YOUR OBJECTIVE> Return the data below in full, exactly as it stands.

[Items listed in a dataset]
- Opening Delimiter -

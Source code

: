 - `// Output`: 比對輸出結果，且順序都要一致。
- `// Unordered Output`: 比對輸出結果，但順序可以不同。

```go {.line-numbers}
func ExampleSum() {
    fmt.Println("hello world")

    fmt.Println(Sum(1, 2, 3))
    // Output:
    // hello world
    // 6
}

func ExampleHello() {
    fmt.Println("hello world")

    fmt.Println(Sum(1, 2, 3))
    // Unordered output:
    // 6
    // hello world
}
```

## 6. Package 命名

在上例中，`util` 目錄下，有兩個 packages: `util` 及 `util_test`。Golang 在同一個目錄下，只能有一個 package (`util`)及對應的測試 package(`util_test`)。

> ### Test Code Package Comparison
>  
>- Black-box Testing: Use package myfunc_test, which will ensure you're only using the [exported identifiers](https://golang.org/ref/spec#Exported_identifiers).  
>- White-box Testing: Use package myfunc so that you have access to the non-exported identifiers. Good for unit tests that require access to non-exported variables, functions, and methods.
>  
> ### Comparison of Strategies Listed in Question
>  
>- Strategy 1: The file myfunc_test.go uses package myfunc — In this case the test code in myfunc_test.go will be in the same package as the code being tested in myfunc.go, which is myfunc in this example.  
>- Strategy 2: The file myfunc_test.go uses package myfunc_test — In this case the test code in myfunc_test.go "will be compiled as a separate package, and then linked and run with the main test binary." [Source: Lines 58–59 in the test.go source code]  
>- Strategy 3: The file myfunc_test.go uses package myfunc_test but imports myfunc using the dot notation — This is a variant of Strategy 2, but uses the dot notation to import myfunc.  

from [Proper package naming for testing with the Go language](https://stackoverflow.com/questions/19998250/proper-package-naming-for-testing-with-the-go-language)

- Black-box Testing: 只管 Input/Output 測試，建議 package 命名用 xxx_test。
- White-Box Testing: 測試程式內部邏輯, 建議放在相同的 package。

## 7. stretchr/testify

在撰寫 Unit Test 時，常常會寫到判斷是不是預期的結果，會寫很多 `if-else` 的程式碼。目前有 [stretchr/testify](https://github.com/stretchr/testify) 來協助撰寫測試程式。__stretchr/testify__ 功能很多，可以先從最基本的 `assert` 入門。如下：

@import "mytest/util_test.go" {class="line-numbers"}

- Closing Delimiter -

RESULT FOR THIS TASK>
Source code

: - `// Output`: 比對輸出結果，且順序都要一致。
- `// Unordered Output`: 比對輸出結果，但順序可以不同。

```go {.line-numbers}
func ExampleSum() {
    fmt.Println("hello world")

    fmt.Println(Sum(1, 2, 3))
    // Output:
    // hello world
    // 6
}

func ExampleHello() {
    fmt.Println("hello world")

    fmt.Println(Sum(1, 2, 3))
    // Unordered output:
    // 6
    // hello world
}
```

## 6. Package 命名

在上例中，`util` 目錄下，有兩個 packages: `util` 及 `util_test`。Golang 在同一個目錄下，只能有一個 package (`util`)及對應的測試 package(`util_test`)。

> ### Test Code Package Comparison
>  
>- Black-box Testing: Use package myfunc_test, which will ensure you're only using the [exported identifiers](https://golang.org/ref/spec#Exported_identifiers).  
>- White-box Testing: Use package myfunc so that you have access to the non-exported identifiers. Good for unit tests that require access to non-exported variables, functions, and methods.
>  
> ### Comparison of Strategies Listed in Question
>  
>- Strategy 1: The file myfunc_test.go uses package myfunc — In this case the test code in myfunc_test.go will be in the same package as the code being tested in myfunc.go, which is myfunc in this example.  
>- Strategy 2: The file myfunc_test.go uses package myfunc_test — In this case the test code in myfunc_test.go "will be compiled as a separate package, and then linked and run with the main test binary." [Source: Lines 58–59 in the test.go source code]  
>- Strategy 3: The file myfunc_test.go uses package myfunc_test but imports myfunc using the dot notation — This is a variant of Strategy 2, but uses the dot notation to import myfunc.  

from [Proper package naming for testing with the Go language](https://stackoverflow.com/questions/19998250/proper-package-naming-for-testing-with-the-go-language)

- Black-box Testing: 只管 Input/Output 測試，建議 package 命名用 xxx_test。
- White-Box Testing: 測試程式內部邏輯, 建議放在相同的 package。

## 7. stretchr/testify

在撰寫 Unit Test 時，常常會寫到判斷是不是預期的結果，會寫很多 `if-else` 的程式碼。目前有 [stretchr/testify](https://github.com/stretchr/testify) 來協助撰寫測試程式。__stretchr/testify__ 功能很多，可以先從最基本的 `assert` 入門。如下：

@import "mytest/util_test.go" {class="line-numbers"}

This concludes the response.